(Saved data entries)
============================================================
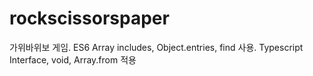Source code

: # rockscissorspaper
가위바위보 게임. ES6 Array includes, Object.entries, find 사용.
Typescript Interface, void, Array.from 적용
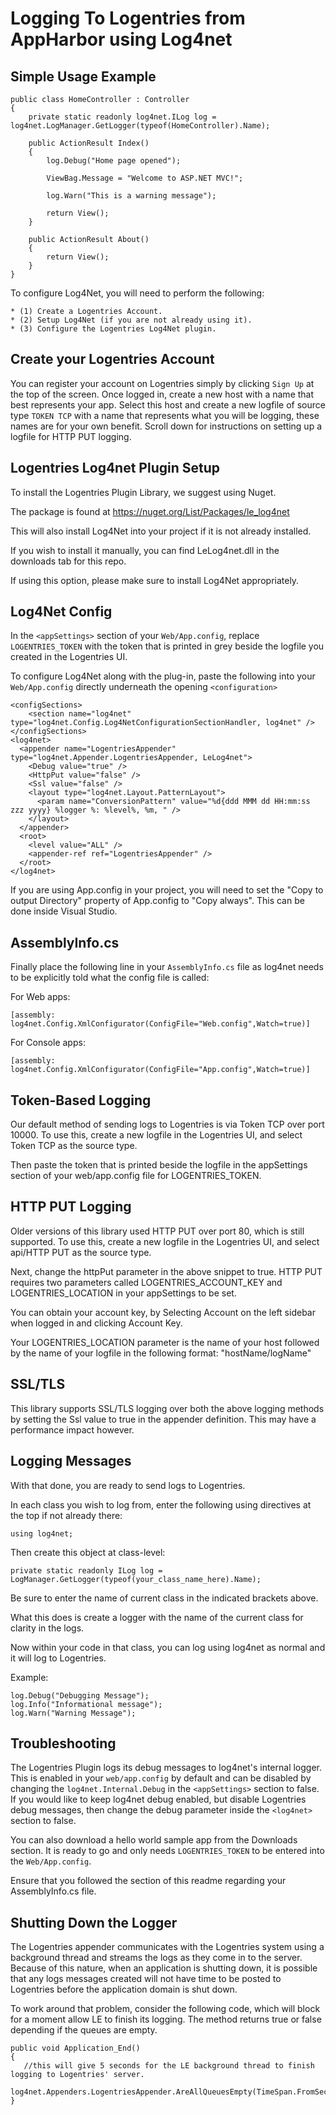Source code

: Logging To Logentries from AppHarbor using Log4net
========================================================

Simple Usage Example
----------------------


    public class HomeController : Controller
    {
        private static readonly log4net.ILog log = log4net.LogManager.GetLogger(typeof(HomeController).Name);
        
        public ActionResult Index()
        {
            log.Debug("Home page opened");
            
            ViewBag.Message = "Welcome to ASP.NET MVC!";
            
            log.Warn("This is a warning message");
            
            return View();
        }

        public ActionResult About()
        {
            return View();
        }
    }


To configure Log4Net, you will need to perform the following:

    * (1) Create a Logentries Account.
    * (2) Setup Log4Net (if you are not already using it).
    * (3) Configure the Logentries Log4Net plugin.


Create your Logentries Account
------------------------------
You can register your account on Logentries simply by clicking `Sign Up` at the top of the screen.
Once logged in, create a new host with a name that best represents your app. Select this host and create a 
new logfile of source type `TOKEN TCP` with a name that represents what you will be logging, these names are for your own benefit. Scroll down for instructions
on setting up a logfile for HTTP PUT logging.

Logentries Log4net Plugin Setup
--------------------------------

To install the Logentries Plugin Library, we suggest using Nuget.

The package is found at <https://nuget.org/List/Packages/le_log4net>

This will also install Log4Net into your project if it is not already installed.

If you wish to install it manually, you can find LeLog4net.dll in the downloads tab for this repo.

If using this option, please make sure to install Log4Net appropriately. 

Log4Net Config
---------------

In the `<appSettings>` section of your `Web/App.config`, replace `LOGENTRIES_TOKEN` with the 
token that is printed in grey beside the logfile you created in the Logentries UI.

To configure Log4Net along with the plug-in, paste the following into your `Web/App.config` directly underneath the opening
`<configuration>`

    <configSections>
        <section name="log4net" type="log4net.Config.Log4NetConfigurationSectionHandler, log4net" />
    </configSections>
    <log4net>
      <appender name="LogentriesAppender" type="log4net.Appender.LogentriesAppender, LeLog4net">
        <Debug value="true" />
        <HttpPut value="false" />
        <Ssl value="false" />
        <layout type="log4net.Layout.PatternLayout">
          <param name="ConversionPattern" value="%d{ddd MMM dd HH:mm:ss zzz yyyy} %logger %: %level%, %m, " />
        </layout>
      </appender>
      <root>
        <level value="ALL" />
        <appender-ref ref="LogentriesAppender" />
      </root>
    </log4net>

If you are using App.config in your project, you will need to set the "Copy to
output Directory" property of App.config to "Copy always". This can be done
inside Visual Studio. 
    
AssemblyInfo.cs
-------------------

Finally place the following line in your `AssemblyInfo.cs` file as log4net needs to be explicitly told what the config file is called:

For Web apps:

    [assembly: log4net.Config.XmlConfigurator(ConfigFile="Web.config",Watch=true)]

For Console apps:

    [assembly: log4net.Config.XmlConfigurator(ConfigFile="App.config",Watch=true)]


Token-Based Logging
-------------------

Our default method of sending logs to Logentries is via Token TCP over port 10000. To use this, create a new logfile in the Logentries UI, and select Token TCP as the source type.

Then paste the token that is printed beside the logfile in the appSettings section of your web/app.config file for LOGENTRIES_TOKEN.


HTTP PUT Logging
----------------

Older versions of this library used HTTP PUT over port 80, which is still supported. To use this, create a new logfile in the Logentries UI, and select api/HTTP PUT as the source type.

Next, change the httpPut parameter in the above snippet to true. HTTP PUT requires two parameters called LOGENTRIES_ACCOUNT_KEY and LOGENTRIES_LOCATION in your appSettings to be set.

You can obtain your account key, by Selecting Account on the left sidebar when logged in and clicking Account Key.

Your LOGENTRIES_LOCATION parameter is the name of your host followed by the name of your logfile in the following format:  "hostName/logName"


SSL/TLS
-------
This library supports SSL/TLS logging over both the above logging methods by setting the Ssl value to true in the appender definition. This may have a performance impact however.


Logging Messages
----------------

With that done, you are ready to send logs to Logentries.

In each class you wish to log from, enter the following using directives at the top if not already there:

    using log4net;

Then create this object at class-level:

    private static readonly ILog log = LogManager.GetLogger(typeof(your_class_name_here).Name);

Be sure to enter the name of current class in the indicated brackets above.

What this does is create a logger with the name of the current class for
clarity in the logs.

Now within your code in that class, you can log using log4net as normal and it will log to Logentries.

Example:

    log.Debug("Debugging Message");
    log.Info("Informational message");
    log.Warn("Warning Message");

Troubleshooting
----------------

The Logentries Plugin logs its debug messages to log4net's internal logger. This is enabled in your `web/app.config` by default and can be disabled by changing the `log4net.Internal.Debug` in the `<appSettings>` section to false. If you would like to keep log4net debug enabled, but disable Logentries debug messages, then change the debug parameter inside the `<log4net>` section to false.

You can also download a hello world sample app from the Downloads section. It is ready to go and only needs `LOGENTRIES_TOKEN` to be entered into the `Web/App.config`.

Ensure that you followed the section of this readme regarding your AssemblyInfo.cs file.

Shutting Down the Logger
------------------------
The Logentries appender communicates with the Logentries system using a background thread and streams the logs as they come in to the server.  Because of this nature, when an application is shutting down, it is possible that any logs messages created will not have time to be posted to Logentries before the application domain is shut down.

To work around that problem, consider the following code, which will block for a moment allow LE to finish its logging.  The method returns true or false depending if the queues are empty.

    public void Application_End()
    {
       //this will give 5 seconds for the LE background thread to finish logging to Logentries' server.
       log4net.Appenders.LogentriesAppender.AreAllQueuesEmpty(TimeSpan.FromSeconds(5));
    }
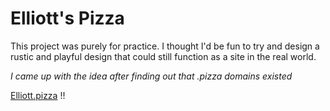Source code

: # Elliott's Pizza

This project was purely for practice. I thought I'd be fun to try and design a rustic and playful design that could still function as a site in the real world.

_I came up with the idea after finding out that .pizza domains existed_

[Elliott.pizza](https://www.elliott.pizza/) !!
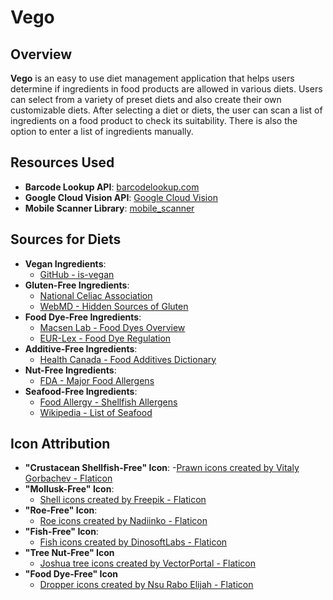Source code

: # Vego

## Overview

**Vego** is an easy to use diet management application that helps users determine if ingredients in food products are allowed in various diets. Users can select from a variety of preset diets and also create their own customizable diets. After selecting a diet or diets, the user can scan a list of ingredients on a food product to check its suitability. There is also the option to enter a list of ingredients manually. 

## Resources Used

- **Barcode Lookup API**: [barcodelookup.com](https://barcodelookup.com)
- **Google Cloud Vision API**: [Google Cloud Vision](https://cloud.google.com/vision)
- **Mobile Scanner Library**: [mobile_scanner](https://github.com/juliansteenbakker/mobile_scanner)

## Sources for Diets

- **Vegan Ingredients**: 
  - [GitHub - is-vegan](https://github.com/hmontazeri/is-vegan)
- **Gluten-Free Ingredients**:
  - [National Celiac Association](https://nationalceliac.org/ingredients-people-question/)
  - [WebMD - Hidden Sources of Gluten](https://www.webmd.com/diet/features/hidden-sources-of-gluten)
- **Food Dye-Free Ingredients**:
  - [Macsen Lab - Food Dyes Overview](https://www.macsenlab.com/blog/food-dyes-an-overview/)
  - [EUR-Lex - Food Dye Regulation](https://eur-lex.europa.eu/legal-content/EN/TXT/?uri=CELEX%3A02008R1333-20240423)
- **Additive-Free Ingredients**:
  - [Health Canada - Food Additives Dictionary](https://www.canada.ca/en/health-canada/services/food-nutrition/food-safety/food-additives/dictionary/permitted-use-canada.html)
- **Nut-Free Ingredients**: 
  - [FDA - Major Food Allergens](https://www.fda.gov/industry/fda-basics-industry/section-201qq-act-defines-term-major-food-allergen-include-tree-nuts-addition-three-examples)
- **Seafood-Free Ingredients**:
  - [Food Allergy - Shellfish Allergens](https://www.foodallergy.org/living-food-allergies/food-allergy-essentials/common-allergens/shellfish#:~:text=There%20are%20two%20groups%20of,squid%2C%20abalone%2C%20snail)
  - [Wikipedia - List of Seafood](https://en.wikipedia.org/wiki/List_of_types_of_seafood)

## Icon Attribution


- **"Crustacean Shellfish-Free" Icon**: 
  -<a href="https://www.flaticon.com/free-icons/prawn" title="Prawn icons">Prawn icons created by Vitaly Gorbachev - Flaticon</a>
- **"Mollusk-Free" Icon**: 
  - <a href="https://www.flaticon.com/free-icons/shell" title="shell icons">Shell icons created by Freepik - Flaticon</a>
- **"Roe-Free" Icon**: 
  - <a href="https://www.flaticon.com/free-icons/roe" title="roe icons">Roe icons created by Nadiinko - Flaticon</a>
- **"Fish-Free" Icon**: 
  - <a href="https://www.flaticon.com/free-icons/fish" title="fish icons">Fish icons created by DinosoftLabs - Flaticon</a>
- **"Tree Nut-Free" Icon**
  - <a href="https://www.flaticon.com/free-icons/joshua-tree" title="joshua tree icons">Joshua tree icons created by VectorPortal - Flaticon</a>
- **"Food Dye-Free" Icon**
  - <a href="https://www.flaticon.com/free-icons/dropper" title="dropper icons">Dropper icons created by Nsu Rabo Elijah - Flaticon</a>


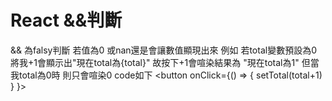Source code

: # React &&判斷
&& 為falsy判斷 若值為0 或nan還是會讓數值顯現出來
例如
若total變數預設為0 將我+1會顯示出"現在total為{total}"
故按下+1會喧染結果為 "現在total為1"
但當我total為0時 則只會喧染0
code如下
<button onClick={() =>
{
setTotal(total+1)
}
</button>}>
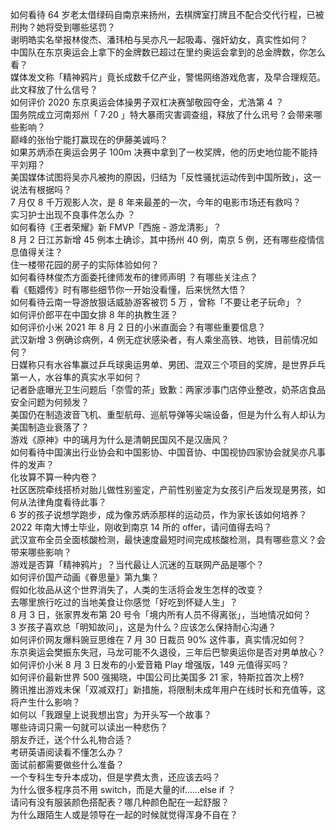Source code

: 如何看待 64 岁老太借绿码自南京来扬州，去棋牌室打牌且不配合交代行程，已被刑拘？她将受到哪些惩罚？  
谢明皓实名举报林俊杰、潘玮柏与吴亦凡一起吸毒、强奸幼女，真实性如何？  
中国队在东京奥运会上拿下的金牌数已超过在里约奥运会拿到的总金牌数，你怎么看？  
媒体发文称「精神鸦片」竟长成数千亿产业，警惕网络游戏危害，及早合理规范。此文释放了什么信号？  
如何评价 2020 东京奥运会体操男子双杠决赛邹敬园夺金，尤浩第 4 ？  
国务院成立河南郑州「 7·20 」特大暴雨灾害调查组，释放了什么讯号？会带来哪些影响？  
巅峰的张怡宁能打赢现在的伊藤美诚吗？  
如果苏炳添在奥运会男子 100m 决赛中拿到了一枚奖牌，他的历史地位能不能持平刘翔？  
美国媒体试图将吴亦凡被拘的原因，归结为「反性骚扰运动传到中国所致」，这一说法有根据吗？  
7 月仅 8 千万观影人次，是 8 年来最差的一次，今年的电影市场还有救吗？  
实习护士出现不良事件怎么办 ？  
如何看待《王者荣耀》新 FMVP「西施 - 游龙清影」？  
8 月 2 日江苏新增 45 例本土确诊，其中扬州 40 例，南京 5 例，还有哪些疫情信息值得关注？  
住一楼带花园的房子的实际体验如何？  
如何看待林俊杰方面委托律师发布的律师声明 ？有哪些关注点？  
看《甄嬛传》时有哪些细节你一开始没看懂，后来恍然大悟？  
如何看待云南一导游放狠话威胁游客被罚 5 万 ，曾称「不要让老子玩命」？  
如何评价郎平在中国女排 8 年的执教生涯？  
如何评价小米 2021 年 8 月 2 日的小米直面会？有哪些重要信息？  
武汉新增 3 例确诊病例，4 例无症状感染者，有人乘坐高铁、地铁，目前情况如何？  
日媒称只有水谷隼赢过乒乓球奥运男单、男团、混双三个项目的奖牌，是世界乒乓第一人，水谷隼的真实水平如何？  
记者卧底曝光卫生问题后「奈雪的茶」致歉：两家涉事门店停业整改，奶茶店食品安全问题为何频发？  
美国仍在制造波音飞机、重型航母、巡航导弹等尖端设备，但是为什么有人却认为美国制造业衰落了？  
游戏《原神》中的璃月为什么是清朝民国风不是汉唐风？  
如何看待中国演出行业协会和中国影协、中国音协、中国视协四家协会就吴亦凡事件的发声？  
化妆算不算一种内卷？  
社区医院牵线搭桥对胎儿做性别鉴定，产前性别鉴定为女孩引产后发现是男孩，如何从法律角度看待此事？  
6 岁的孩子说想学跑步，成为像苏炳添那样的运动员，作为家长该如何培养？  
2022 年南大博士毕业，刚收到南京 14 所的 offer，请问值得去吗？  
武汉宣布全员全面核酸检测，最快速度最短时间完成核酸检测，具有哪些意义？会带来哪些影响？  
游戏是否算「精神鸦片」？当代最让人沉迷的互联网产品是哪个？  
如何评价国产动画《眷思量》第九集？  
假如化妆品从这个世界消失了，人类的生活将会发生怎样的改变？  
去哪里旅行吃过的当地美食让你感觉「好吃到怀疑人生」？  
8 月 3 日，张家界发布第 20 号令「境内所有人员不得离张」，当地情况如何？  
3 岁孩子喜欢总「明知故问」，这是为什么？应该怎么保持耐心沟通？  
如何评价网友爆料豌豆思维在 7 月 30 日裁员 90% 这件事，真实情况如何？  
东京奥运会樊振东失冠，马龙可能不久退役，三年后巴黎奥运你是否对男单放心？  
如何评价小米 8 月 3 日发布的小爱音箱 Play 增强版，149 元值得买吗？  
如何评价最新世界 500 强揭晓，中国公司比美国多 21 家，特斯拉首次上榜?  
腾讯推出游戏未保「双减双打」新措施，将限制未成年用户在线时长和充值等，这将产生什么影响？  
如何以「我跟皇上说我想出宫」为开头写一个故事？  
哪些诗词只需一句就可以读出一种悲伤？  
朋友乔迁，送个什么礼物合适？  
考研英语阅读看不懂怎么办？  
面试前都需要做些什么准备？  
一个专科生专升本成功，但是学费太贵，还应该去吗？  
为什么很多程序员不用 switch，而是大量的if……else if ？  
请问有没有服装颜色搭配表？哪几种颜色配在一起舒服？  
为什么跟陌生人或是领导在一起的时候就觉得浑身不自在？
============================================================
Task prompt:
The answer must be exactly the lines from the one containing "住一楼带花园的房子的实际体验如何？" through the final line of the data, both ends included, and nothing else.

Answer for the task:
住一楼带花园的房子的实际体验如何？  
如何看待林俊杰方面委托律师发布的律师声明 ？有哪些关注点？  
看《甄嬛传》时有哪些细节你一开始没看懂，后来恍然大悟？  
如何看待云南一导游放狠话威胁游客被罚 5 万 ，曾称「不要让老子玩命」？  
如何评价郎平在中国女排 8 年的执教生涯？  
如何评价小米 2021 年 8 月 2 日的小米直面会？有哪些重要信息？  
武汉新增 3 例确诊病例，4 例无症状感染者，有人乘坐高铁、地铁，目前情况如何？  
日媒称只有水谷隼赢过乒乓球奥运男单、男团、混双三个项目的奖牌，是世界乒乓第一人，水谷隼的真实水平如何？  
记者卧底曝光卫生问题后「奈雪的茶」致歉：两家涉事门店停业整改，奶茶店食品安全问题为何频发？  
美国仍在制造波音飞机、重型航母、巡航导弹等尖端设备，但是为什么有人却认为美国制造业衰落了？  
游戏《原神》中的璃月为什么是清朝民国风不是汉唐风？  
如何看待中国演出行业协会和中国影协、中国音协、中国视协四家协会就吴亦凡事件的发声？  
化妆算不算一种内卷？  
社区医院牵线搭桥对胎儿做性别鉴定，产前性别鉴定为女孩引产后发现是男孩，如何从法律角度看待此事？  
6 岁的孩子说想学跑步，成为像苏炳添那样的运动员，作为家长该如何培养？  
2022 年南大博士毕业，刚收到南京 14 所的 offer，请问值得去吗？  
武汉宣布全员全面核酸检测，最快速度最短时间完成核酸检测，具有哪些意义？会带来哪些影响？  
游戏是否算「精神鸦片」？当代最让人沉迷的互联网产品是哪个？  
如何评价国产动画《眷思量》第九集？  
假如化妆品从这个世界消失了，人类的生活将会发生怎样的改变？  
去哪里旅行吃过的当地美食让你感觉「好吃到怀疑人生」？  
8 月 3 日，张家界发布第 20 号令「境内所有人员不得离张」，当地情况如何？  
3 岁孩子喜欢总「明知故问」，这是为什么？应该怎么保持耐心沟通？  
如何评价网友爆料豌豆思维在 7 月 30 日裁员 90% 这件事，真实情况如何？  
东京奥运会樊振东失冠，马龙可能不久退役，三年后巴黎奥运你是否对男单放心？  
如何评价小米 8 月 3 日发布的小爱音箱 Play 增强版，149 元值得买吗？  
如何评价最新世界 500 强揭晓，中国公司比美国多 21 家，特斯拉首次上榜?  
腾讯推出游戏未保「双减双打」新措施，将限制未成年用户在线时长和充值等，这将产生什么影响？  
如何以「我跟皇上说我想出宫」为开头写一个故事？  
哪些诗词只需一句就可以读出一种悲伤？  
朋友乔迁，送个什么礼物合适？  
考研英语阅读看不懂怎么办？  
面试前都需要做些什么准备？  
一个专科生专升本成功，但是学费太贵，还应该去吗？  
为什么很多程序员不用 switch，而是大量的if……else if ？  
请问有没有服装颜色搭配表？哪几种颜色配在一起舒服？  
为什么跟陌生人或是领导在一起的时候就觉得浑身不自在？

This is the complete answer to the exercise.